Mamasa, 22 Juli 2026 – Kantor Wilayah Kementerian Hukum Sulawesi Barat bersama Direktorat Jenderal Kekayaan Intelektual (DJKI) dan Pemerintah Kabupaten Mamasa memperkuat koordinasi dalam mendorong penyelesaian proses pendaftaran Indikasi Geografis (IG) Kopi Arabika Mamasa dan Kopi Robusta Mamasa. Komitmen tersebut dibahas dalam audiensi bersama Bupati Mamasa di Rumah Jabatan Bupati Mamasa sebagai bagian dari upaya memberikan pelindungan hukum terhadap komoditas unggulan daerah.
Kepala Kantor Wilayah Kementerian Hukum Sulawesi Barat, Saefur Rochim, menegaskan bahwa pengakuan Indikasi Geografis tidak hanya memberikan kepastian hukum terhadap produk khas daerah, tetapi juga menjadi instrumen untuk meningkatkan daya saing dan kesejahteraan masyarakat, khususnya para petani kopi.
“Kanwil Kemenkum Sulbar akan terus mengawal proses pendaftaran Indikasi Geografis Kopi Arabika Mamasa dan Kopi Robusta Mamasa hingga tuntas. Kami berharap sertifikat Indikasi Geografis nantinya mampu membuka peluang pengembangan usaha, memperkuat akses pembiayaan, serta meningkatkan nilai ekonomi kopi Mamasa di pasar nasional maupun internasional. Kami juga mendorong lahirnya regulasi daerah di bidang Kekayaan Intelektual sebagai bentuk komitmen dalam melindungi dan mengembangkan potensi unggulan daerah,” ujar Saefur Rochim.
Bupati Mamasa menyampaikan apresiasi atas dukungan dan pendampingan yang diberikan oleh DJKI dan Kanwil Kementerian Hukum Sulawesi Barat dalam proses pendaftaran Indikasi Geografis. Menurutnya, kopi merupakan salah satu komoditas andalan Kabupaten Mamasa yang selama ini menjadi sumber penghidupan masyarakat, sehingga pelindungan melalui skema Indikasi Geografis dinilai penting untuk memperkuat identitas dan meningkatkan nilai jual produk.

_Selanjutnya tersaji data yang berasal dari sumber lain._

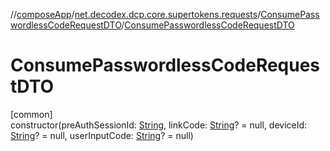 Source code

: //[composeApp](../../../index.md)/[net.decodex.dcp.core.supertokens.requests](../index.md)/[ConsumePasswordlessCodeRequestDTO](index.md)/[ConsumePasswordlessCodeRequestDTO](-consume-passwordless-code-request-d-t-o.md)

# ConsumePasswordlessCodeRequestDTO

[common]\
constructor(preAuthSessionId: [String](https://kotlinlang.org/api/latest/jvm/stdlib/kotlin/-string/index.html), linkCode: [String](https://kotlinlang.org/api/latest/jvm/stdlib/kotlin/-string/index.html)? = null, deviceId: [String](https://kotlinlang.org/api/latest/jvm/stdlib/kotlin/-string/index.html)? = null, userInputCode: [String](https://kotlinlang.org/api/latest/jvm/stdlib/kotlin/-string/index.html)? = null)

Selain komoditas kopi, Pemerintah Kabupaten Mamasa juga berkomitmen mengembangkan potensi kekayaan intelektual lainnya melalui pendaftaran Indikasi Geografis Tenun Sambu sebagai salah satu produk budaya unggulan yang memiliki nilai ekonomi dan identitas khas daerah.
Dalam kesempatan tersebut, Perwakilan Tim Ahli Pemeriksa Indikasi Geografis DJKI, Idris, menjelaskan bahwa pemeriksaan substantif bertujuan memastikan kesesuaian antara dokumen permohonan dengan kondisi faktual di lapangan. Seluruh data dan informasi yang dihimpun akan menjadi bahan pembahasan Tim Ahli Indikasi Geografis sebelum penetapan sertifikat dilakukan.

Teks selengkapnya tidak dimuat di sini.